|Alexandra Stan dances with the boys|
The Vertigo Shtick Top 40 Pop Singles of 2014
Any realistic pop music observer knows that the Fergie and Gwen Stefani comeback projects, due in 2015, are doomed to disappoint a consumer base with punishing expectations and a dog-like conception of time. The difference between them is, of course, that we expect a lot from Gwen after a lifetime in her thrall, whereas Fergie... well, no one's expecting a late-career masterpiece from the singer of "My Humps". That's why her trashy, lazy, derivative single - in which the Ferg thumbs through the atlas, occasionally in some half-assed accent or another, to DJ Mustard's most DJ Mustard-y beat to date - works so well where Stefani's "Baby Don't Lie" failed with a thud: all hail the gift of low expectations. And it's no accident: "L.A. Love (la la)" is stupid, and brilliantly so, the heir to "My Humps" we didn't know - and maybe didn't want to know - we needed.

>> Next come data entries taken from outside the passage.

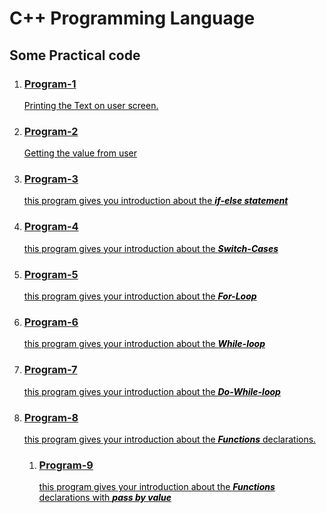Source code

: <h1> C++ Programming Language</h1>

<h2> Some Practical code</h2>
<ol>
<li>
    <a href="./pro1.cpp">
        <h3>
            Program-1
        </h3> 
        <span style="color:black;"> 
            Printing the Text on user screen.
        </span>
    </a>
</li>
<li>
    <a href="./pro2.cpp">
        <h3>
            Program-2
        </h3> 
        <span style="color:black;"> 
            Getting the value from user
        </span>
    </a>
</li>
<li>
    <a href="./pro3.cpp">
        <h3>
            Program-3
        </h3> 
        <span style="color:black;"> 
            this program gives you introduction about the <b><i>if-else statement</i></b>
        </span>
    </a>
</li>
<li>
    <a href="./pro4.cpp">
        <h3>
            Program-4
        </h3> 
        <span style="color:black;"> 
            this program gives your introduction about the 
            <b><i>Switch-Cases</i></b>
        </span>
    </a>
</li>
<li>
    <a href="./pro5.cpp">
        <h3>
            Program-5
        </h3> 
        <span style="color:black;"> 
            this program gives your introduction about the 
            <b><i>For-Loop</i></b>
        </span>
    </a>
</li>
<li>
    <a href="./pro6.cpp">
        <h3>
            Program-6
        </h3> 
        <span style="color:black;"> 
            this program gives your introduction about the 
            <b><i>While-loop</i></b>
        </span>
    </a>
</li>
<li>
    <a href="./pro7.cpp">
        <h3>
            Program-7
        </h3> 
        <span style="color:black;"> 
            this program gives your introduction about the 
            <b><i>Do-While-loop</i></b>
        </span>
    </a>
</li>
<li>
    <a href="./pro8.cpp">
        <h3>
            Program-8
        </h3> 
        <span style="color:black;"> 
            this program gives your introduction about the 
            <b><i>Functions</i></b> declarations.
        </span>
    </a>
    <ol>
        <li>
           <a href="./pro9.cpp">
                <h3>
                    Program-9
                </h3> 
                <span style="color:black;"> 
                    this program gives your introduction about the 
                    <b><i>Functions</i></b> declarations with <b><i> pass by value</i></b>
                </span>
            </a>
        </li>
    </ol>
</li>

</ol>
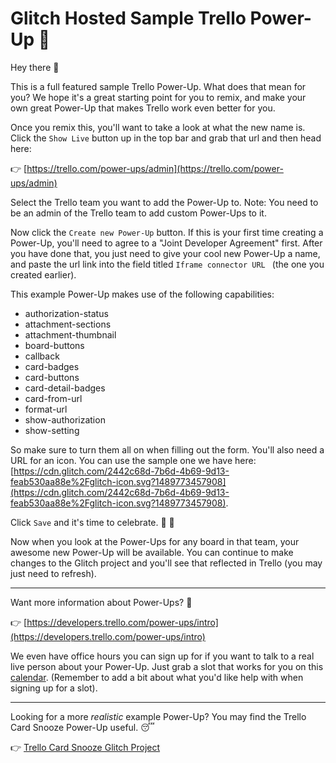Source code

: # Glitch Hosted Sample Trello Power-Up 🚀

Hey there 👋

This is a full featured sample Trello Power-Up. What does that mean for you? We hope it's a great starting point for you to remix, and make your own great Power-Up that makes Trello work even better for you. 

Once you remix this, you'll want to take a look at what the new name is. Click the `Show Live` button up in the top bar and grab that url and then head here:

👉  [https://trello.com/power-ups/admin](https://trello.com/power-ups/admin)

Select the Trello team you want to add the Power-Up to. Note: You need to be an admin of the Trello team to add custom Power-Ups to it.

Now click the `Create new Power-Up` button. If this is your first time creating a Power-Up, you'll need to agree to a "Joint Developer Agreement" first. After you have done that, you just need to give your cool new Power-Up a name, and paste the url link into the field titled `Iframe connector URL
` (the one you created earlier).

This example Power-Up makes use of the following capabilities:
* authorization-status
* attachment-sections
* attachment-thumbnail
* board-buttons
* callback
* card-badges
* card-buttons
* card-detail-badges
* card-from-url
* format-url
* show-authorization
* show-setting

So make sure to turn them all on when filling out the form. You'll also need a URL for an icon. You can use the sample one we have here: [https://cdn.glitch.com/2442c68d-7b6d-4b69-9d13-feab530aa88e%2Fglitch-icon.svg?1489773457908](https://cdn.glitch.com/2442c68d-7b6d-4b69-9d13-feab530aa88e%2Fglitch-icon.svg?1489773457908).

Click `Save` and it's time to celebrate. 🎉 🎊

Now when you look at the Power-Ups for any board in that team, your awesome new Power-Up will be available. You can continue to make changes to the Glitch project and you'll see that reflected in Trello (you may just need to refresh).

---

Want more information about Power-Ups? 🤔

👉  [https://developers.trello.com/power-ups/intro](https://developers.trello.com/power-ups/intro)

We even have office hours you can sign up for if you want to talk to a real live person about your Power-Up. Just grab a slot that works for you on this [calendar](https://calendar.google.com/calendar/selfsched?sstoken=UU5DczNLUkNIbk5ifGRlZmF1bHR8YzJmZWM4YWM0NTgxMTE1NmRmMzgxNzMwODRjYzEwZGU). (Remember to add a bit about what you'd like help with when signing up for a slot).

---

Looking for a more _realistic_ example Power-Up? You may find the Trello Card Snooze Power-Up useful. 😴

👉  [Trello Card Snooze Glitch Project](https://glitch.com/edit/#!/trellocardsnooze)
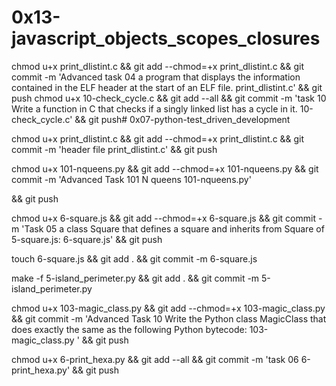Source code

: # 0x13-javascript_objects_scopes_closures

chmod u+x print_dlistint.c && git add --chmod=+x print_dlistint.c && git commit -m 'Advanced task 04 a program that displays the information contained in the ELF header at the start of an ELF file. print_dlistint.c' && git push
chmod u+x 10-check_cycle.c && git add --all && git commit -m 'task 10 Write a function in C that checks if a singly linked list has a cycle in it. 10-check_cycle.c' && git push# 0x07-python-test_driven_development

chmod u+x print_dlistint.c && git add --chmod=+x print_dlistint.c && git commit -m 'header file print_dlistint.c' && git push

chmod u+x 101-nqueens.py && git add --chmod=+x 101-nqueens.py && git commit -m 'Advanced Task 101 N queens 101-nqueens.py'

&& git push

chmod u+x 6-square.js && git add --chmod=+x 6-square.js && git commit -m 'Task 05 a class Square that defines a square and inherits from Square of 5-square.js: 6-square.js' && git push

touch 6-square.js && git add . && git commit -m 6-square.js

make -f 5-island_perimeter.py && git add . && git commit -m 5-island_perimeter.py

chmod u+x 103-magic_class.py && git add --chmod=+x 103-magic_class.py && git commit -m 'Advanced Task 10 Write the Python class MagicClass that does exactly the same as the following Python bytecode: 103-magic_class.py ' && git push

chmod u+x 6-print_hexa.py && git add --all && git commit -m 'task 06 6-print_hexa.py' && git push
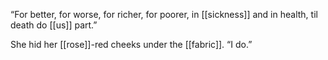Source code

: “For better, for worse, for richer, for poorer, in [[sickness]] and in health, til death do [[us]] part.”

She hid her [[rose]]-red cheeks under the [[fabric]]. “I do.”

CHOICE LYRIC: "To Londahhhn, Jamaica then Frohnce"
The Golden Echo
It's a bit strange that this single should appear on this list, given the fact that I can't stand it, but hear me out! (Maybe I'll even convince myself) If, like me and like many others, you know Kimbra only for her brief but memorable turn as the jilting ex-lover on Gotye's "Somebody That I Used to Know", then this lead single to her sophomore album The Golden Echo will likely throw you for something of a loop. It's as lout, style-heavy, bombastic, and ostentatious as "Somebody" was understated and straightforward. She mines vaguely 90s pop and disco sounds you know are familiar but can't quite place (the "ahhh"-ing male chorus almost sounds pulled from the first Beachfront Property record), but anyway the entire soundscape changes every few bars or so, like an early, coke-fueled Robin Williams sketch without the personality or context to keep it, however tenuously, together. It all arrives in a boisterously pretentious blast that easily mistaken for next-level genius; it's more like being beaten into submission with an award statue. Eventually you realize the statue is simply a cheap replica from some skeezy shop on Hollywood Boulevard, and you end up hating it at a level reciprocal to how deeply you fell for it in the beginning.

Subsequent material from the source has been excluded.